Bosan Premium

by - 3/04/2019


Saya sedang tidak suka apa-apa yang berbau premium. Bukan bahan bakar yang memang baunya menyengat, ya. Tapi produk maya yang premium, misalnya saja Spotify.

Kenapa? Entah. Mungkin sedang bosan.

Memang iklan terdengar menjengkelkan, tapi entah kenapa setelah beberapa kali mencoba fitur premium saya jadi rindu suara iklan di jeda antarlagu.

Karena Spotify menerapkan kebijakan membatasi melewati lagu hal ini tentunya sedikit banyak ada faedahnya: agar kita juga terbiasa tidak menekan tombol thank you next sesering mungkin.

Ini jadi pertimbangan menurut saya karena kita jadi tidak bisa menghayati lagu-lagu baru yang kemungkinan banyak disuka khalayak ramai. Terlalu melewati lagu juga membikin kita tidak fokus mengerjakan hal lainnya. Jadinya kita terpaku hanya pada tombol next.

Sebetulnya isi iklan Spotify juga tidak terlalu mengganggu. Apa mengganggunya coba kalau isinya cuma itu-itu saja? Yakni menyuruh kita untuk meningkatkan status dari pengguna biasa menjadi pengguna premium.

Untuk golongan orang-orang yang sudah murtad premium tentunya juga tidak terlalu berpengaruh. Sering-seringlah beriklan, toh sudah mencicipi bagaimana menjadi bagian jamaah al-frimiumiyah.

Lain cerita dengan domain blog yang sudah kembali ke jalan yang benar: blogspot dot com. Ini juga saya akhirnya berpindah karena ternyata dengan membeli domain tulisan saya tidak produktif. Malah makin berkurang kuantitasnya.

Membeli domain juga tidak menyumbang pemasukan, bahkan sebaliknya. Domain menggerus pundi-pundi saya hingga alamat blog saya harus ditangguhkan.


Tidak Premium? Anda Sobat Missqueen ya?

Pusing pala sobat missueen via Unsplash
Bukan begitu ya. Juga bukan tidak ada maksud untuk menjadi tidak premium selamanya. Tapi sepertinya menikmati masa-masa tidak premium adalah selingan yang menyenangkan. Jadi ada variasinya, gitu. Ibarat tuts piano, tidak semua putih kan? Kita perlu tuts hitam untuk memperindah suatu lagu.

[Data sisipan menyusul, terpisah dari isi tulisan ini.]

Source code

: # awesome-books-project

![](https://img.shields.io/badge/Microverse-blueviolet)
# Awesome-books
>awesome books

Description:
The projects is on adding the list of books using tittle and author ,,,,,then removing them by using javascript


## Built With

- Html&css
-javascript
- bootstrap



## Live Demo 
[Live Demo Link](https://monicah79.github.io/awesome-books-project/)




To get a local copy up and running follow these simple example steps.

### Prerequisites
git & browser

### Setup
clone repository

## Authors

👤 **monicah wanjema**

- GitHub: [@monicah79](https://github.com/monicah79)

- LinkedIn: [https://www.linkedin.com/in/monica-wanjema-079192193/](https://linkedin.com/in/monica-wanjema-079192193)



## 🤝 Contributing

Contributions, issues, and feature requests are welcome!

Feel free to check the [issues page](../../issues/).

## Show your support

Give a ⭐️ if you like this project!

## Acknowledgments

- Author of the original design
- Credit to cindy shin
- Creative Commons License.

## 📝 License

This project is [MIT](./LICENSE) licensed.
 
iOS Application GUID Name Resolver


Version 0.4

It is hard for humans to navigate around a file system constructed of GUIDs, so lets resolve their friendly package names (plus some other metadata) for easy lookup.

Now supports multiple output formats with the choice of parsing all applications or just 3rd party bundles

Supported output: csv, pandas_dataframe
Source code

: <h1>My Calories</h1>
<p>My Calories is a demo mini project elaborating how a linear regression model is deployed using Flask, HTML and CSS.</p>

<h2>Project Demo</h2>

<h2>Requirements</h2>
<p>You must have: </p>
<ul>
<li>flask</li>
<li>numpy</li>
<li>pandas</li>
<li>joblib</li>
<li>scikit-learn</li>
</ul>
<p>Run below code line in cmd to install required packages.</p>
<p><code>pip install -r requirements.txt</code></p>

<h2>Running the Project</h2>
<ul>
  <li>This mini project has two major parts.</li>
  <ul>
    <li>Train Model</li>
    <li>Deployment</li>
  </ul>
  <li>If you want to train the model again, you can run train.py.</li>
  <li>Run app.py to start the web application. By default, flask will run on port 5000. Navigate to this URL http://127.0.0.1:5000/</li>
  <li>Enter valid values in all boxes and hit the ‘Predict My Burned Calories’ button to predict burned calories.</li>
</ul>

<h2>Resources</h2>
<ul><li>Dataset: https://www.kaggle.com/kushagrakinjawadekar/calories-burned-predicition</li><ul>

Lagipula kalau ditanya, jawab saja dengan enteng: saya pernah premium kok. Urusan kelar.

Hm, menurut saya golongan premium juga golongan orang yang lemah. Lemah karena tidak tahan suara iklan yang memang terkadang mengganggu. Tapi, bukan berarti saya tidak menampik bahwa diri ini adalah golongan yang lemah. Karena tanpa golongan lemah, golongan kuat tahan iklan tak kan pernah ada. So, cheers to them!

Untuk menutup tulisan tidak jelas ini, saya hanya ingin menekankan bahwa ya....menjadi tidak premium bukan dosa besar. Nikmatilah!